Top of PROVIDED RECORDS
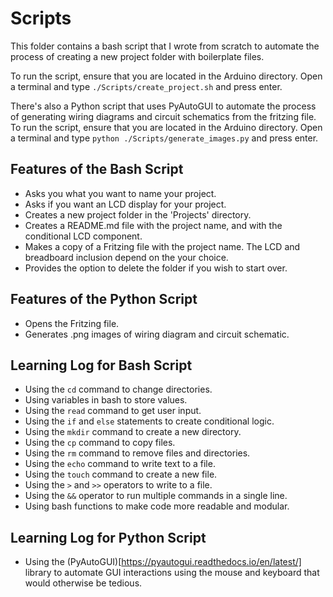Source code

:# Scripts 

This folder contains a bash script that I wrote from scratch to automate the process of creating a new project folder with boilerplate files.

To run the script, ensure that you are located in the Arduino directory. Open a terminal and type `./Scripts/create_project.sh` and press enter.

There's also a Python script that uses PyAutoGUI to automate the process of generating wiring diagrams and circuit schematics from the fritzing file. To run the script, ensure that you are located in the Arduino directory. Open a terminal and type `python ./Scripts/generate_images.py` and press enter.

## Features of the Bash Script

- Asks you what you want to name your project.
- Asks if you want an LCD display for your project.
- Creates a new project folder in the 'Projects' directory.
- Creates a README.md file with the project name, and with the conditional LCD component.
- Makes a copy of a Fritzing file with the project name. The LCD and breadboard inclusion depend on the your choice.
- Provides the option to delete the folder if you wish to start over.

## Features of the Python Script

- Opens the Fritzing file.
- Generates .png images of wiring diagram and circuit schematic.

## Learning Log for Bash Script

- Using the `cd` command to change directories.
- Using variables in bash to store values.
- Using the `read` command to get user input.
- Using the `if` and `else` statements to create conditional logic.
- Using the `mkdir` command to create a new directory.
- Using the `cp` command to copy files.
- Using the `rm` command to remove files and directories.
- Using the `echo` command to write text to a file.
- Using the `touch` command to create a new file.
- Using the `>` and `>>` operators to write to a file.
- Using the `&&` operator to run multiple commands in a single line.
- Using bash functions to make code more readable and modular.

## Learning Log for Python Script

- Using the (PyAutoGUI)[https://pyautogui.readthedocs.io/en/latest/] library to automate GUI interactions using the mouse and keyboard that would otherwise be tedious.
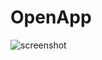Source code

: # OpenApp


![screenshot](https://raw.githubusercontent.com/sachatrauwaen/OpenApp/develop/screenshot-openapp.JPG)
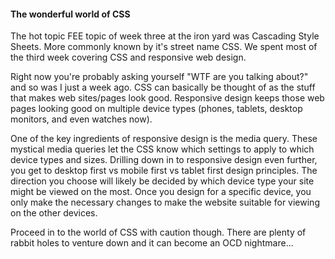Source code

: #### The wonderful world of CSS

The hot topic FEE topic of week three at the iron yard was Cascading Style Sheets. More commonly known by it's street name CSS. We spent most of the third week covering CSS and responsive web design.

Right now you're probably asking yourself "WTF are you talking about?" and so was I just a week ago. CSS can basically be thought of as the stuff that makes web sites/pages look good. Responsive design keeps those web pages looking good on multiple device types (phones, tablets, desktop monitors, and even watches now).

One of the key ingredients of responsive design is the media query. These mystical media queries let the CSS know which settings to apply to which device types and sizes. Drilling down in to responsive design even further, you get to desktop first vs mobile first vs tablet first design principles. The direction you choose will likely be decided by which device type your site might be viewed on the most. Once you design for a specific device, you only make the necessary changes to make the website suitable for viewing on the other devices.

Proceed in to the world of CSS with caution though. There are plenty of rabbit holes to venture down and it can become an OCD nightmare...

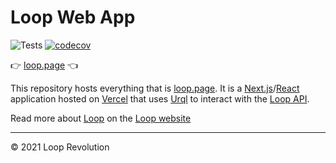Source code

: # Loop Web App

![Tests](https://github.com/loop-revolution/web/workflows/Tests/badge.svg)
[![codecov](https://codecov.io/gh/loop-revolution/web/branch/main/graph/badge.svg?token=2KFGRXRTW9)](https://codecov.io/gh/loop-revolution/web)

👉 [loop.page](https://loop.page) 👈

This repository hosts everything that is [loop.page](https://loop.page). It is a [Next.js](https://nextjs.org)/[React](https://reactjs.org) application hosted on [Vercel](https://vercel.com) that uses [Urql](https://formidable.com/open-source/urql/) to interact with the [Loop API](https://github.com/loop-revolution/loop-api).

Read more about [Loop](https://loop.page) on the [Loop website](https://loop.page)

<hr />

© 2021 Loop Revolution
Bottom of PROVIDED RECORDS
EXERCISE INSTRUCTIONS
Return a copy of each line in the entries that contains "files".

SOLUTION TO THIS TASK
This folder contains a bash script that I wrote from scratch to automate the process of creating a new project folder with boilerplate files.
- Using the `cp` command to copy files.
- Using the `rm` command to remove files and directories.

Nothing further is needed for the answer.